===== DATA FOR REVIEW =====

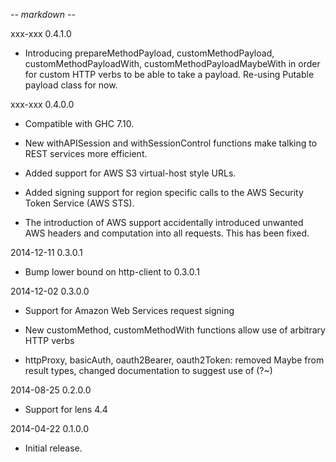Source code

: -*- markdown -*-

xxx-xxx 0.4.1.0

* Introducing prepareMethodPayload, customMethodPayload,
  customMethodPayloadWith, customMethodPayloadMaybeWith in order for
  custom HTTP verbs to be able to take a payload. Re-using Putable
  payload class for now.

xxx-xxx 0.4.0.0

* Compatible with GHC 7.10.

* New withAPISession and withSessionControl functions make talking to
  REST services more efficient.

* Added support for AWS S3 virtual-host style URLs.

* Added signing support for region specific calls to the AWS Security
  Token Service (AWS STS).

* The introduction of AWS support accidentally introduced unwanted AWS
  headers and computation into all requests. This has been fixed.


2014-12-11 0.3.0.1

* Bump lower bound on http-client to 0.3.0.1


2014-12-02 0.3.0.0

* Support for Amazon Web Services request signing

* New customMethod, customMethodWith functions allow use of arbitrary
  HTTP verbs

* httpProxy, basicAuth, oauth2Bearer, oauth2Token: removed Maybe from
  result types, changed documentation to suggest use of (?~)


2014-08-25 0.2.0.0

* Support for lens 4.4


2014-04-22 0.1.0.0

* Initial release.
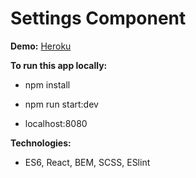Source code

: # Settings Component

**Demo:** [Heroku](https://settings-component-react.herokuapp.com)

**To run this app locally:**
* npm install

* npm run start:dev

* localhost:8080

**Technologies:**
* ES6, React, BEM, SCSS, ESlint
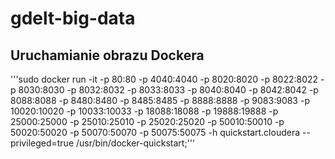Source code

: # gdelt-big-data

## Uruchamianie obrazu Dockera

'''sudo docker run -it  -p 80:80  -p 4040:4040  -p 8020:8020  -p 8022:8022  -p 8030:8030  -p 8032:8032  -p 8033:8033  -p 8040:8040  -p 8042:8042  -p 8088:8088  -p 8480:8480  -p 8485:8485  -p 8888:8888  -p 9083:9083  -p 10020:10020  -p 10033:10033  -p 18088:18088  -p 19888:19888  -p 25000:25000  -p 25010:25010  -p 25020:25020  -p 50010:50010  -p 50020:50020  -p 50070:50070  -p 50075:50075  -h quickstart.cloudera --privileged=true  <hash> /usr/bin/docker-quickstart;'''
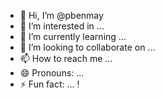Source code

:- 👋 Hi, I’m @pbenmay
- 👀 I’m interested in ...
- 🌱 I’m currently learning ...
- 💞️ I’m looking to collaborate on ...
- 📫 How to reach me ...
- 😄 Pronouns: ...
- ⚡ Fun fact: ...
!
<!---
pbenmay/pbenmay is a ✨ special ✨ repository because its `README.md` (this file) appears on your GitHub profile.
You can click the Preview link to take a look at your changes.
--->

=====
===== DATA FOR REVIEW =====

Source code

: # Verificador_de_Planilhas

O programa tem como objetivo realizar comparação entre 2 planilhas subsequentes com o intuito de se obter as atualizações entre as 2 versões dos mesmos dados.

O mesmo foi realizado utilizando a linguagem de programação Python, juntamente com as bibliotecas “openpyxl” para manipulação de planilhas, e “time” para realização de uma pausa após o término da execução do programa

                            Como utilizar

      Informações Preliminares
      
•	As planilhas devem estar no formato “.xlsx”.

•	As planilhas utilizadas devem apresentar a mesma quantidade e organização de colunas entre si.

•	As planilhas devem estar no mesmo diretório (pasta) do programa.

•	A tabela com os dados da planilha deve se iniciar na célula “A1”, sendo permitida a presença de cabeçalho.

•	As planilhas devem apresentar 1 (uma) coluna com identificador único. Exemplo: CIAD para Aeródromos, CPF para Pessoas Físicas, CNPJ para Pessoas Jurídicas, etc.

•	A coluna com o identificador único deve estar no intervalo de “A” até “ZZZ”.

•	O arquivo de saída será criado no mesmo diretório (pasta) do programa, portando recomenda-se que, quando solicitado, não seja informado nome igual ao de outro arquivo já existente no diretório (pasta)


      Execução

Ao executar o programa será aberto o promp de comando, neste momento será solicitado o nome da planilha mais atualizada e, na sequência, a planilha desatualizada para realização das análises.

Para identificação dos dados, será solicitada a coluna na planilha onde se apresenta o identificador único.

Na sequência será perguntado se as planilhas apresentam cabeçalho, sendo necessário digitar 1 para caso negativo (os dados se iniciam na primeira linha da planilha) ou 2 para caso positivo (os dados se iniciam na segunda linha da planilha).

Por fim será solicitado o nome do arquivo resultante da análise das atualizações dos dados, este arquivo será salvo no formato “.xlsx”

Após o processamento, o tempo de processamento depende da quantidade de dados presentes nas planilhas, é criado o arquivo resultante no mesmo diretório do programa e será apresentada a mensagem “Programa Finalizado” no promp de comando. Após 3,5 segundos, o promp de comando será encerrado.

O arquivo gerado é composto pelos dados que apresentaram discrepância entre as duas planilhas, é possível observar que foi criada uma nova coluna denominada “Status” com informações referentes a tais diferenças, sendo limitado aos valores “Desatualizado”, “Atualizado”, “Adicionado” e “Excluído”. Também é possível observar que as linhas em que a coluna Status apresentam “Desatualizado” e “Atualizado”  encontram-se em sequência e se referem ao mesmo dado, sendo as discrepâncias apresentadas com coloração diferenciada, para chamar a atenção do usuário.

=====
===== DATA FOR REVIEW =====

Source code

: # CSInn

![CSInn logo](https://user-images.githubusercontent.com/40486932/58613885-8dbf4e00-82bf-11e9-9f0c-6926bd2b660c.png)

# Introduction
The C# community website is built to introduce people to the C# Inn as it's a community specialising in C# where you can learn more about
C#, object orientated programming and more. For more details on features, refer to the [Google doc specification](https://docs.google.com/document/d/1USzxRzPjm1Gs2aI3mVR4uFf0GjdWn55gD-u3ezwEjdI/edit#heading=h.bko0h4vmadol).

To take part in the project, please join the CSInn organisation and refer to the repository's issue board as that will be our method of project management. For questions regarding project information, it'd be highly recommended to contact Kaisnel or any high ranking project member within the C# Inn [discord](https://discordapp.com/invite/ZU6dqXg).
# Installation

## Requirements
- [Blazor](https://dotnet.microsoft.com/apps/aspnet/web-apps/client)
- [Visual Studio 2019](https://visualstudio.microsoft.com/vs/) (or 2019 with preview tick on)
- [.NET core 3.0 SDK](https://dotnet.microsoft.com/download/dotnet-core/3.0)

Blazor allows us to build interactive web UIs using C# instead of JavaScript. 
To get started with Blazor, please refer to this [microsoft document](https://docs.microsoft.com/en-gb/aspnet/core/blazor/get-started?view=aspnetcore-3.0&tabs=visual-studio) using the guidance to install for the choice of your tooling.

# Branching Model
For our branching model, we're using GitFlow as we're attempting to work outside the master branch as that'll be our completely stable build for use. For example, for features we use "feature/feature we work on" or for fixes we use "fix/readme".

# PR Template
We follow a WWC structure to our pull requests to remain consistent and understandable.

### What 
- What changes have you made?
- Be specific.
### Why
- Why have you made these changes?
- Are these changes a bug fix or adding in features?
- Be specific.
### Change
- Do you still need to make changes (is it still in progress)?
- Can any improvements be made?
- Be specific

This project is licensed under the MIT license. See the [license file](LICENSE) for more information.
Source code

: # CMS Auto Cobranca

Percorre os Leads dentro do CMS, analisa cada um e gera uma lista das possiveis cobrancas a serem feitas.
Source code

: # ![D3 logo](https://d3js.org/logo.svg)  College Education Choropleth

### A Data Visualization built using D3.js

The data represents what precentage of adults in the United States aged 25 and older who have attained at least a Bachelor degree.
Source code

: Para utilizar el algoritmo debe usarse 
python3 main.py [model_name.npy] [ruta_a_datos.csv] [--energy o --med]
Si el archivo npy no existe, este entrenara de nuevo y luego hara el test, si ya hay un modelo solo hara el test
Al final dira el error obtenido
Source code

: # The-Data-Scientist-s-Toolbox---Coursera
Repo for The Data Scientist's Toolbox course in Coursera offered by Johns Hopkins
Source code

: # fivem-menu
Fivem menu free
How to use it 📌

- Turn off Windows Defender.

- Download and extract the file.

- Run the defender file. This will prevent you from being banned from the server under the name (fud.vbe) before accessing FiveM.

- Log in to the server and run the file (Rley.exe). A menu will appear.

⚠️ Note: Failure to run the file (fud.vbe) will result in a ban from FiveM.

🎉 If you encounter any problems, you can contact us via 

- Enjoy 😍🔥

=====

Above are records; repeat only the lines starting at the line with "virtual-host style URLs." and ending at the line with "Services request signing", exactly as they appear, both included.

* Added support for AWS S3 virtual-host style URLs.

* Added signing support for region specific calls to the AWS Security
  Token Service (AWS STS).

* The introduction of AWS support accidentally introduced unwanted AWS
  headers and computation into all requests. This has been fixed.


2014-12-11 0.3.0.1

* Bump lower bound on http-client to 0.3.0.1


2014-12-02 0.3.0.0

* Support for Amazon Web Services request signing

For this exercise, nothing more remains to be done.